Foreign companies have moved to monetize the Himalayas, and their sacred mountains, redirecting funds away from the Sherpa infrastructure that the entire industry is built upon. During our trek, this actually came to a head in the infamous “Brawl on Everest” in which Sherpas were accused of attacking three foreign climbers and nearly killing them (these hyperlinks will take you to a Western and Sherpa account of the incident). Regardless, the “brawl” was not a single incident, but years of tensions between Sherpas and Westerners bubbling to the surface.
We had hoped to navigate the cultural divide by arranging our guide through a local Nepalese company (remarkably, the only one we could find). The double food poisoning, however, was an eye opener. After conferring with our unguided friends who were selecting their own teahouses, it was clear we were staying in significantly inferior and less clean lodging.
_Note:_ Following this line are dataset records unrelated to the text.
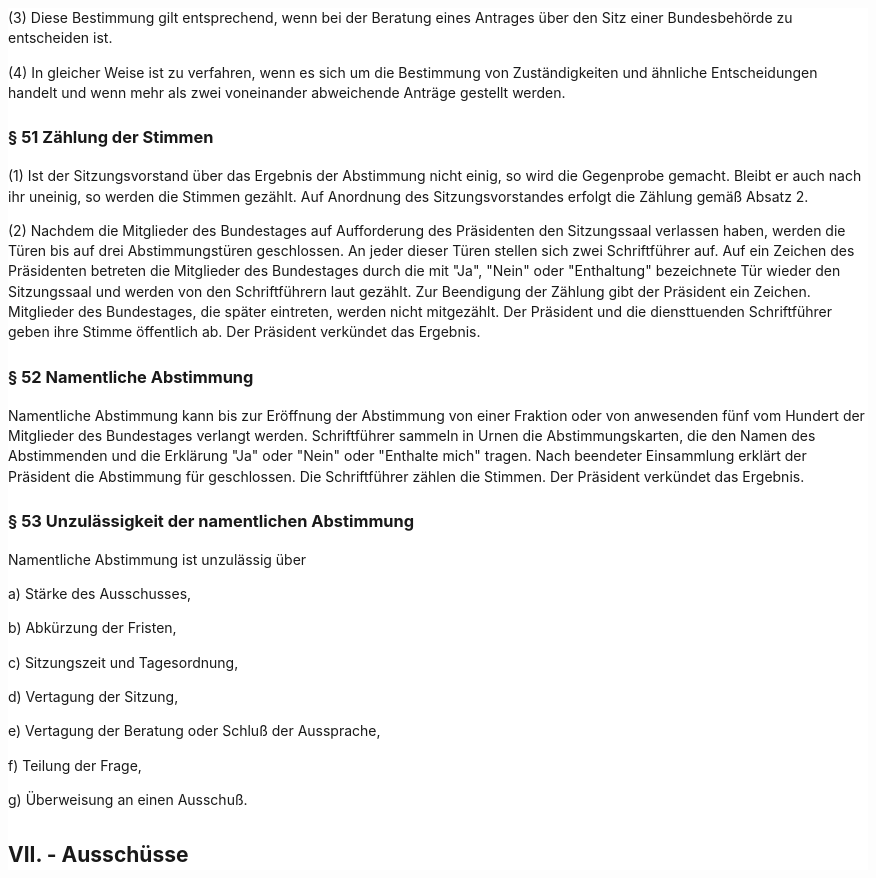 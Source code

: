 (3) Diese Bestimmung gilt entsprechend, wenn bei der Beratung eines Antrages über den Sitz einer Bundesbehörde zu entscheiden ist.

(4) In gleicher Weise ist zu verfahren, wenn es sich um die Bestimmung von Zuständigkeiten und ähnliche Entscheidungen handelt und wenn mehr als zwei voneinander abweichende Anträge gestellt werden.


### § 51 Zählung der Stimmen

(1) Ist der Sitzungsvorstand über das Ergebnis der Abstimmung nicht einig, so wird die Gegenprobe gemacht. Bleibt er auch nach ihr uneinig, so werden die Stimmen gezählt. Auf Anordnung des Sitzungsvorstandes erfolgt die Zählung gemäß Absatz 2.

(2) Nachdem die Mitglieder des Bundestages auf Aufforderung des Präsidenten den Sitzungssaal verlassen haben, werden die Türen bis auf drei Abstimmungstüren geschlossen. An jeder dieser Türen stellen sich zwei Schriftführer auf. Auf ein Zeichen des Präsidenten betreten die Mitglieder des Bundestages durch die mit "Ja", "Nein" oder "Enthaltung" bezeichnete Tür wieder den Sitzungssaal und werden von den Schriftführern laut gezählt. Zur Beendigung der Zählung gibt der Präsident ein Zeichen. Mitglieder des Bundestages, die später eintreten, werden nicht mitgezählt. Der Präsident und die diensttuenden Schriftführer geben ihre Stimme öffentlich ab. Der Präsident verkündet das Ergebnis.


### § 52 Namentliche Abstimmung

Namentliche Abstimmung kann bis zur Eröffnung der Abstimmung von einer Fraktion oder von anwesenden fünf vom Hundert der Mitglieder des Bundestages verlangt werden. Schriftführer sammeln in Urnen die Abstimmungskarten, die den Namen des Abstimmenden und die Erklärung "Ja" oder "Nein" oder "Enthalte mich" tragen. Nach beendeter Einsammlung erklärt der Präsident die Abstimmung für geschlossen. Die Schriftführer zählen die Stimmen. Der Präsident verkündet das Ergebnis.


### § 53 Unzulässigkeit der namentlichen Abstimmung

Namentliche Abstimmung ist unzulässig über

a)  Stärke des Ausschusses,


b)  Abkürzung der Fristen,


c)  Sitzungszeit und Tagesordnung,


d)  Vertagung der Sitzung,


e)  Vertagung der Beratung oder Schluß der Aussprache,


f)  Teilung der Frage,


g)  Überweisung an einen Ausschuß.





## VII. - Ausschüsse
The trek had become a tale of two trips. During the day, there were the dramatic, expansive mountain vistas, rhododendron forests, and bright, terraced fields of wheat. In contrast, at night the dank and dark teahouse guest rooms closed in around us like a jail cell. In fact, a jail cell would have been preferable and certainly more hygienic than the beds we slept on and squat toilets we used. And to be clear, I have no problem with squat toilets, but I do have a problem with nasty squat toilets. Mandy even debated not starting Acetazolamide, a medication to prevent altitude sickness, because of its diuretic effect– she wanted to avoid using the bathrooms any more than absolutely necessary.
The short story is that the Sherpas take kick-backs from the local families running the lodges. Dende was steering us to substandard teahouses to maximize his own profit (our expenses came out of his pay). I confronted him in what I hoped was a non-judgmental manner, merely asking that we select our own accommodation while promising to cover the difference in costs ourselves, approximately $1-2 per lodge, so that he would not personally be affected.
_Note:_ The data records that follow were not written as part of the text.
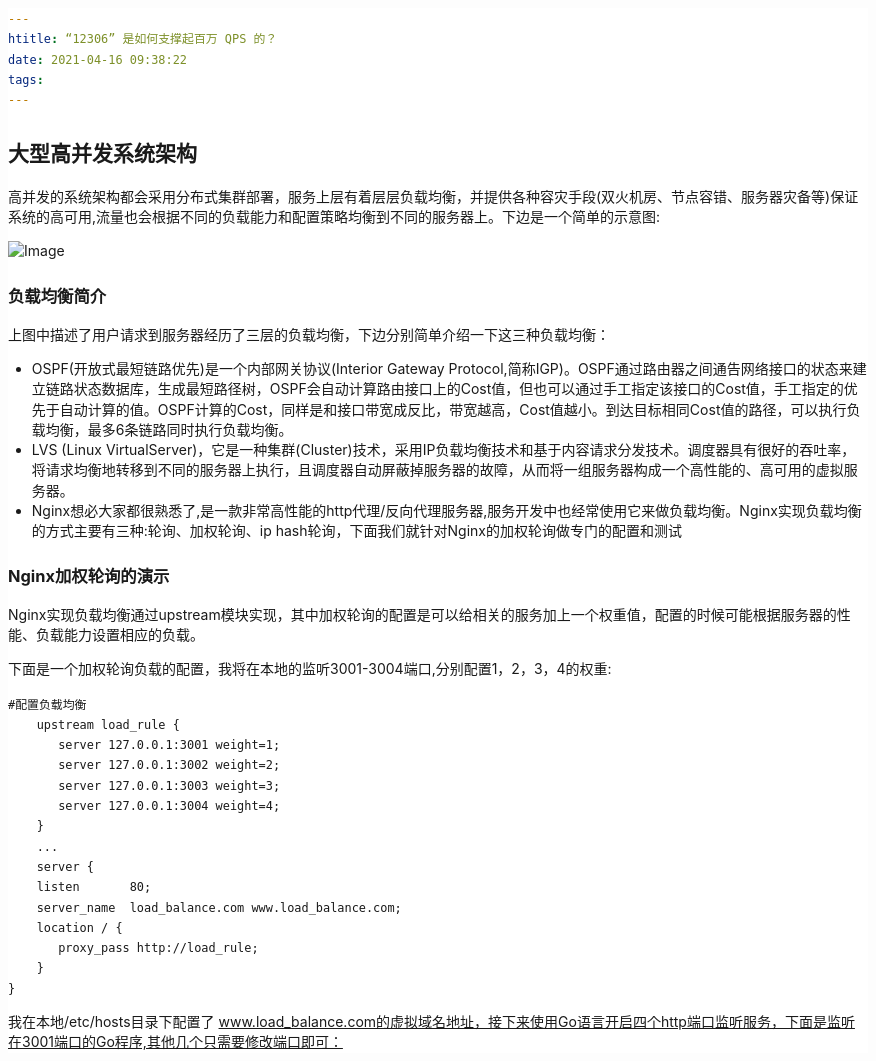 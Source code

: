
```yaml
---
htitle: “12306” 是如何支撑起百万 QPS 的？
date: 2021-04-16 09:38:22
tags:
---
```


## 大型高并发系统架构

高并发的系统架构都会采用分布式集群部署，服务上层有着层层负载均衡，并提供各种容灾手段(双火机房、节点容错、服务器灾备等)保证系统的高可用,流量也会根据不同的负载能力和配置策略均衡到不同的服务器上。下边是一个简单的示意图:

![Image](https://mmbiz.qpic.cn/mmbiz/JfTPiahTHJhrFzwRdyIg4jfZXa5IJQbRVxJvshqibibWXZbI2WQrZeoYJ4EiaibRLHFjBwcZ8dryibSM5CZPapa5g1TA/640?wx_fmt=other&wxfrom=5&wx_lazy=1&wx_co=1)

### 负载均衡简介

上图中描述了用户请求到服务器经历了三层的负载均衡，下边分别简单介绍一下这三种负载均衡：

- OSPF(开放式最短链路优先)是一个内部网关协议(Interior Gateway Protocol,简称IGP)。OSPF通过路由器之间通告网络接口的状态来建立链路状态数据库，生成最短路径树，OSPF会自动计算路由接口上的Cost值，但也可以通过手工指定该接口的Cost值，手工指定的优先于自动计算的值。OSPF计算的Cost，同样是和接口带宽成反比，带宽越高，Cost值越小。到达目标相同Cost值的路径，可以执行负载均衡，最多6条链路同时执行负载均衡。
- LVS (Linux VirtualServer)，它是一种集群(Cluster)技术，采用IP负载均衡技术和基于内容请求分发技术。调度器具有很好的吞吐率，将请求均衡地转移到不同的服务器上执行，且调度器自动屏蔽掉服务器的故障，从而将一组服务器构成一个高性能的、高可用的虚拟服务器。
- Nginx想必大家都很熟悉了,是一款非常高性能的http代理/反向代理服务器,服务开发中也经常使用它来做负载均衡。Nginx实现负载均衡的方式主要有三种:轮询、加权轮询、ip hash轮询，下面我们就针对Nginx的加权轮询做专门的配置和测试

### Nginx加权轮询的演示

Nginx实现负载均衡通过upstream模块实现，其中加权轮询的配置是可以给相关的服务加上一个权重值，配置的时候可能根据服务器的性能、负载能力设置相应的负载。

下面是一个加权轮询负载的配置，我将在本地的监听3001-3004端口,分别配置1，2，3，4的权重:

```
#配置负载均衡
    upstream load_rule {
       server 127.0.0.1:3001 weight=1;
       server 127.0.0.1:3002 weight=2;
       server 127.0.0.1:3003 weight=3;
       server 127.0.0.1:3004 weight=4;
    }
    ...
    server {
    listen       80;
    server_name  load_balance.com www.load_balance.com;
    location / {
       proxy_pass http://load_rule;
    }
}
```

我在本地/etc/hosts目录下配置了 www.load_balance.com的虚拟域名地址，接下来使用Go语言开启四个http端口监听服务，下面是监听在3001端口的Go程序,其他几个只需要修改端口即可：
Our expectations were probably too high. In the past, we’d had guides that were both paid employees and became our friends. The reality was different here: Dende was a burnt-out Sherpa guide who really just wanted to spend time with his 7-week old baby boy. It’s impossible to blame him. At the same time, although our relationship recovered gradually from the nadir of the confrontation, the remainder of the trek was colored by the knowledge that he’d been willing to take advantage of us.
Hiring Dende was probably more insightful, educational, and informative than we wanted at the time; sometimes the most poignant truths are the most uncomfortable. Our eyes were truly opened to a piece of the Sherpa reality. With the passing of time, the dirty rooms and unwashed bedding fades in comparison with the sheer adventure of the trek, while the discomfort from food poisoning becomes an interesting side note.
Would I hire him again? I’m not sure.